Lord knows we’ve made our share of financial mistakes in the past. Once we got sick and tired of being chained to debt, we did something about it. In all honestly, we didn’t have the first clue about what to do or where to start, but by searching, studying, and asking for advice, we learned how to take control of our finances. Being in control gave us our lives back. Now, when I see someone struggle as I once did, my first instinct is to help. Sadly, I’ve found that almost never works. Can you help people who don’t want to help themselves?
Change is Scary
There are far worse things in life than being in debt, but since this is a financial blog, we’ll put everything in the context of money issues only.
Have you ever wondered why people who struggle financially seem to repeat the same mistakes over and over? I think it’s because change is scary.
Even if your life is in financial ruin, it might be all you’ve ever known. Sometimes, in it’s own weird way, dysfunction is comforting. As long time readers might know, we’ve gone to great lengths trying to help family members who are continually in a hot mess of financial trouble; all without tangible results.
Jim and I have gone back and forth about why some people can’t get it together. We’ve come to the conclusion that whatever their reality, it’s easier to continue living it than to accept responsibility. Some people can’t deal with a short period of upheaval to make a better future. I don’t understand it myself, but there are still ways to help people who aren’t willing to change.
Be Positive and Don’t Lecture
Giving lectures or making derogatory comments never helps people in bad financial situations. Continually focusing on the negative reasons why people are in debt is also a losing battle. It really doesn’t matter. Debt is debt and it has to be paid back. Yes, we need to address the behaviors that caused the problem, but telling people they made stupid decisions or passed up good opportunities only rubs salt into wounds and shuts down lines of communication.
Sometimes people don’t want advice at all. In that situation, the best thing to do is be a positive influence and offer information in a way that doesn’t sound preachy. When they start to go negative or use excuses, change the subject or remind them of what they can do instead of what they can’t.
When a family member complains that they can’t work because of a bad back, use this as time for learning about the multiple streaming options available so they can finally cut cable. If they complain about not being able to afford XYZ, offer to help search their garage for things they might be able to sell on Craig’s List.
Once they realize you aren’t going to jump on the pity bandwagon, they will eventually open up to one of your ideas or stop speaking to you altogether. Either is better than having to hear about or condone bad financial behavior.
Set a Good Example
Even if you can’t help someone, you can show them that financial success is possible for anyone willing to work hard enough. If a loved one asks, share experience of personal financial setbacks and how you overcame them. No one is perfect all the time, but if you walk the walk, eventually, others might want to follow. Again, your advice might fall on deaf ears, but it’s kind of like affiliate advertising. If you put it out there enough and in the right context, someone will eventually buy what you’re selling.
Know When to Walk Away
At this point in our lives, we are strong enough to stay on our current path, regardless of what anyone around us thinks. If you’ve just started finding your way to financial success, don’t let other people drag you back into debt or mindless spending. Also, don’t feel you have to give money if don’t want to or can’t afford it.
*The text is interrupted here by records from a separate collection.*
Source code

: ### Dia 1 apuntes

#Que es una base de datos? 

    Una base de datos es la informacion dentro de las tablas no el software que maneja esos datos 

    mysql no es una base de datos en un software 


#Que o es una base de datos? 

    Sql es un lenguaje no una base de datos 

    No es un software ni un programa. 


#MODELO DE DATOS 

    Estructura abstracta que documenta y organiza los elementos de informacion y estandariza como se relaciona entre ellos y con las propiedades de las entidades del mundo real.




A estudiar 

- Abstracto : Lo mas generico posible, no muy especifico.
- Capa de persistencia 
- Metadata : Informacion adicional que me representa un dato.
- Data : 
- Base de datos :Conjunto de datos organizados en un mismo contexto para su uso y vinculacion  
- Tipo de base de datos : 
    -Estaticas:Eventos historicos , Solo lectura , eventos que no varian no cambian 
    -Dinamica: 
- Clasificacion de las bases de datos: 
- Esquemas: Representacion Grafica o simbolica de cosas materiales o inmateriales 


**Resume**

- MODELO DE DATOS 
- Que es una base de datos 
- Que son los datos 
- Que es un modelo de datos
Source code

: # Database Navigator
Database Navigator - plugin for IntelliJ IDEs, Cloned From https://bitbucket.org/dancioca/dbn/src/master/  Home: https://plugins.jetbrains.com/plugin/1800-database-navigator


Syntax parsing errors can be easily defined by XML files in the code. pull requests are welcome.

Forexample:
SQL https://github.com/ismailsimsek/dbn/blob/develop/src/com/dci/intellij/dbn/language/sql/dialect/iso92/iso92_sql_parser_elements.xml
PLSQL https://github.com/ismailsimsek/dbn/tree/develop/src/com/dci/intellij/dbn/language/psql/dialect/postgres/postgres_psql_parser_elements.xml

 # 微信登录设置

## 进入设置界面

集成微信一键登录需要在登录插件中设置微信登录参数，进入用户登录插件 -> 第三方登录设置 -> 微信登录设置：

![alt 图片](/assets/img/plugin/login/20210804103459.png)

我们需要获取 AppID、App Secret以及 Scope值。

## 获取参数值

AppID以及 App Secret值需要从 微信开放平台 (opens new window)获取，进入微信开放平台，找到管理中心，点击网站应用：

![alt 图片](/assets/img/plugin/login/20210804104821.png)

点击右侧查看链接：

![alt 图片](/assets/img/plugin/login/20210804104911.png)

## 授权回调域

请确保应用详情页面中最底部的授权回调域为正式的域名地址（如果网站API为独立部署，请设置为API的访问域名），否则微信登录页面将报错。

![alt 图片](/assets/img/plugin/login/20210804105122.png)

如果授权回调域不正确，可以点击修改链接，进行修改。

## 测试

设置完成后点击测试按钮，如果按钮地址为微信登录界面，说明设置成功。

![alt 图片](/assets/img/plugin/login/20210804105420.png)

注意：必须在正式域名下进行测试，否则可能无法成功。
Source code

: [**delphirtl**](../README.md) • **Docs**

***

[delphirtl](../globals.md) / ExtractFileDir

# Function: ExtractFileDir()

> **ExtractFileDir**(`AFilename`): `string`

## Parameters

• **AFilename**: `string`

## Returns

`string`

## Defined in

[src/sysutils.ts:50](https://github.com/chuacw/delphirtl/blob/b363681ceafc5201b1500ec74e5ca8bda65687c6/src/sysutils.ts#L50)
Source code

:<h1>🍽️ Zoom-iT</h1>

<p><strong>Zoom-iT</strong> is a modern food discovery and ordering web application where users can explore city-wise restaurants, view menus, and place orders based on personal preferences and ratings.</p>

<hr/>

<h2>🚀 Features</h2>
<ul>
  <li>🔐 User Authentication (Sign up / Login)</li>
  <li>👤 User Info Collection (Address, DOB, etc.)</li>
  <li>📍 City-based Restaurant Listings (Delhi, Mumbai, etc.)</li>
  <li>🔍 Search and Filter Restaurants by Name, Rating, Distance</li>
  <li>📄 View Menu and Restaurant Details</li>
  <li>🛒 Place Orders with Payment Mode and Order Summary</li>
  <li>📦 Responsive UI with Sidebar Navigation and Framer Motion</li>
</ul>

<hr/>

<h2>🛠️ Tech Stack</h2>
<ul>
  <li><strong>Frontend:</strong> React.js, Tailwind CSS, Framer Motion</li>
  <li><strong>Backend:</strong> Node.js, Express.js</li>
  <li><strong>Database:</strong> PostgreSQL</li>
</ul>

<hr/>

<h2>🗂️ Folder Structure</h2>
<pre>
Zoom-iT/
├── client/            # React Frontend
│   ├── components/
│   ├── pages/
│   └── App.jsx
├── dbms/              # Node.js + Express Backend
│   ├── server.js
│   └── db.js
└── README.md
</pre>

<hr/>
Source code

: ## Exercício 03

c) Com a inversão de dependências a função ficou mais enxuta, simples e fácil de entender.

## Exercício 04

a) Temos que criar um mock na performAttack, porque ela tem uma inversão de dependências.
It’s hard to cut family or friends out of your life, but sometimes it’s necessary. Even if you don’t want to cut ties completely, you can limit contact or make it known that you will help them make their own changes but can’t participate in or fund a lifestyle that produces bad results.
It’s very easy to get on our high horses and look down on those who are struggling, especially if they won’t help themselves. In our case, we’ll keep listening and offering advice where it’s accepted and hope that someday our family might look beyond today’s paycheck.
Do you always think you can help people, even when they don’t want to listen? Have you ever cut out a friend or relative because of their behavior?